Plastic identification at recycling, smuggling and contamination cases distinguishes polyethylene (PE), polypropylene (PP), polyvinyl chloride (PVC), polystyrene (PS), PET and ABS in seconds. The wavenumber positions of the C-H stretches and the strong skeletal bands below 1500 cm-1 are diagnostic. A counterfeit pharmaceutical blister, a tampered food packaging, or a bag holding contraband is identified by polymer type before any further chemistry.
Explosive residue is a non-trivial application. TATP (triacetone triperoxide), RDX, HMX, PETN, ANFO (ammonium nitrate fuel oil) and urea nitrate each give characteristic IR spectra. ATR-FTIR on a swab extract or a recovered solid is used at CFSL Pune and the explosive units of state SFSLs as a presumptive identification. Confirmation rides on LC-MS/MS or ion chromatography for nitrate and nitrite, but the ATR-FTIR call is what triggers the confirmatory workflow.

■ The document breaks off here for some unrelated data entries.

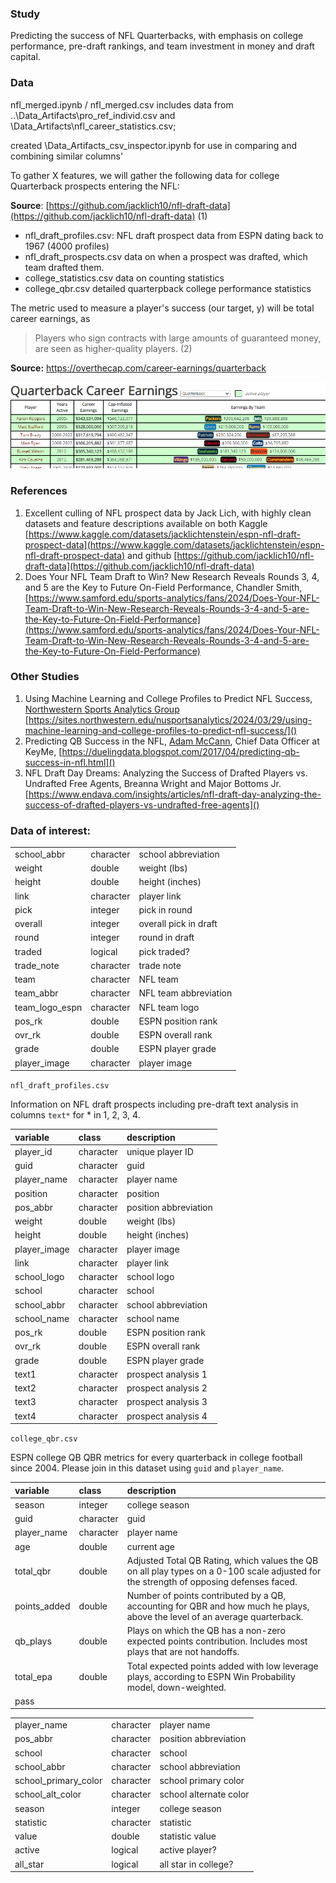 ### Study

Predicting the success of NFL Quarterbacks, with emphasis on college performance, pre-draft rankings, and team investment in money and draft capital.

### Data

nfl_merged.ipynb / nfl_merged.csv includes data from ..\Data_Artifacts\pro_ref_individ.csv and \Data_Artifacts\nfl_career_statistics.csv; 



created \Data_Artifacts_csv_inspector.ipynb for use in comparing and combining similar columns'




To gather X features, we will gather the following data for college Quarterback prospects entering the NFL:

**Source**: [https://github.com/jacklich10/nfl-draft-data](https://github.com/jacklich10/nfl-draft-data) (1)

* nfl_draft_profiles.csv: NFL draft prospect data from ESPN dating back to 1967 (4000
  profiles)
* nfl_draft_prospects.csv data on when a prospect was drafted, which team drafted them.
* college_statistics.csv data on counting statistics
* college_qbr.csv detailed quarterpback college performance statistics

The metric used to measure a player's success (our target, y) will be total career earnings, as

> Players who sign contracts with large amounts of guaranteed money, are seen as higher-quality players. (2)

**Source:** https://overthecap.com/career-earnings/quarterback

![1727819961446](image/README/1727819961446.png)

### References

1. Excellent culling of NFL prospect data by Jack Lich, with highly clean datasets and feature descriptions available on both Kaggle [https://www.kaggle.com/datasets/jacklichtenstein/espn-nfl-draft-prospect-data](https://www.kaggle.com/datasets/jacklichtenstein/espn-nfl-draft-prospect-data) and github [https://github.com/jacklich10/nfl-draft-data](https://github.com/jacklich10/nfl-draft-data)
2. Does Your NFL Team Draft to Win? New Research Reveals Rounds 3, 4, and 5 are the Key to Future On-Field Performance, Chandler Smith, [https://www.samford.edu/sports-analytics/fans/2024/Does-Your-NFL-Team-Draft-to-Win-New-Research-Reveals-Rounds-3-4-and-5-are-the-Key-to-Future-On-Field-Performance](https://www.samford.edu/sports-analytics/fans/2024/Does-Your-NFL-Team-Draft-to-Win-New-Research-Reveals-Rounds-3-4-and-5-are-the-Key-to-Future-On-Field-Performance)

### Other Studies

1. Using Machine Learning and College Profiles to Predict NFL Success, [Northwestern Sports Analytics Group](https://sites.northwestern.edu/nusportsanalytics/ "Northwestern Sports Analytics Group") [https://sites.northwestern.edu/nusportsanalytics/2024/03/29/using-machine-learning-and-college-profiles-to-predict-nfl-success/]()
2. Predicting QB Success in the NFL, [Adam McCann](https://www.linkedin.com/in/adam-mccann-bb94774/), Chief Data Officer at KeyMe, [https://duelingdata.blogspot.com/2017/04/predicting-qb-success-in-nfl.html]()
3. NFL Draft Day Dreams: Analyzing the Success of Drafted Players vs. Undrafted Free Agents, Breanna Wright and Major Bottoms Jr. [https://www.endava.com/insights/articles/nfl-draft-day-analyzing-the-success-of-drafted-players-vs-undrafted-free-agents]()

### Data of interest:

|                |           |                       |
| :------------- | :-------- | :-------------------- |
| school_abbr    | character | school abbreviation   |
| weight         | double    | weight (lbs)          |
| height         | double    | height (inches)       |
| link           | character | player link           |
| pick           | integer   | pick in round         |
| overall        | integer   | overall pick in draft |
| round          | integer   | round in draft        |
| traded         | logical   | pick traded?          |
| trade_note     | character | trade note            |
| team           | character | NFL team              |
| team_abbr      | character | NFL team abbreviation |
| team_logo_espn | character | NFL team logo         |
| pos_rk         | double    | ESPN position rank    |
| ovr_rk         | double    | ESPN overall rank     |
| grade          | double    | ESPN player grade     |
| player_image   | character | player image          |

`nfl_draft_profiles.csv`

Information on NFL draft prospects including pre-draft text analysis in columns `text*` for * in 1, 2, 3, 4.

| variable     | class     | description           |
| :----------- | :-------- | :-------------------- |
| player_id    | character | unique player ID      |
| guid         | character | guid                  |
| player_name  | character | player name           |
| position     | character | position              |
| pos_abbr     | character | position abbreviation |
| weight       | double    | weight (lbs)          |
| height       | double    | height (inches)       |
| player_image | character | player image          |
| link         | character | player link           |
| school_logo  | character | school logo           |
| school       | character | school                |
| school_abbr  | character | school abbreviation   |
| school_name  | character | school name           |
| pos_rk       | double    | ESPN position rank    |
| ovr_rk       | double    | ESPN overall rank     |
| grade        | double    | ESPN player grade     |
| text1        | character | prospect analysis 1   |
| text2        | character | prospect analysis 2   |
| text3        | character | prospect analysis 3   |
| text4        | character | prospect analysis 4   |

`college_qbr.csv`

ESPN college QB QBR metrics for every quarterback in college football since 2004. Please join in this dataset using `guid` and `player_name`.

| variable     | class     | description                                                                                                                            |
| :----------- | :-------- | :------------------------------------------------------------------------------------------------------------------------------------- |
| season       | integer   | college season                                                                                                                         |
| guid         | character | guid                                                                                                                                   |
| player_name  | character | player name                                                                                                                            |
| age          | double    | current age                                                                                                                            |
| total_qbr    | double    | Adjusted Total QB Rating, which values the QB on all play types on a 0-100 scale adjusted for the strength of opposing defenses faced. |
| points_added | double    | Number of points contributed by a QB, accounting for QBR and how much he plays, above the level of an average quarterback.             |
| qb_plays     | double    | Plays on which the QB has a non-zero expected points contribution. Includes most plays that are not handoffs.                          |
| total_epa    | double    | Total expected points added with low leverage plays, according to ESPN Win Probability model, down-weighted.                           |
| pass         |           |                                                                                                                                        |

|                      |           |                        |
| :------------------- | :-------- | :--------------------- |
| player_name          | character | player name            |
| pos_abbr             | character | position abbreviation  |
| school               | character | school                 |
| school_abbr          | character | school abbreviation    |
| school_primary_color | character | school primary color   |
| school_alt_color     | character | school alternate color |
| season               | integer   | college season         |
| statistic            | character | statistic              |
| value                | double    | statistic value        |
| active               | logical   | active player?         |
| all_star             | logical   | all star in college?   |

Forged document examination uses IR to distinguish toner inks (carbon black with polymer binder) from liquid inks (dye in solvent), to compare the toner of a questioned page against a known printer source, and to identify the polymer of a security feature on a counterfeit currency note. An IR microscope examines the toner layer in situ on the document.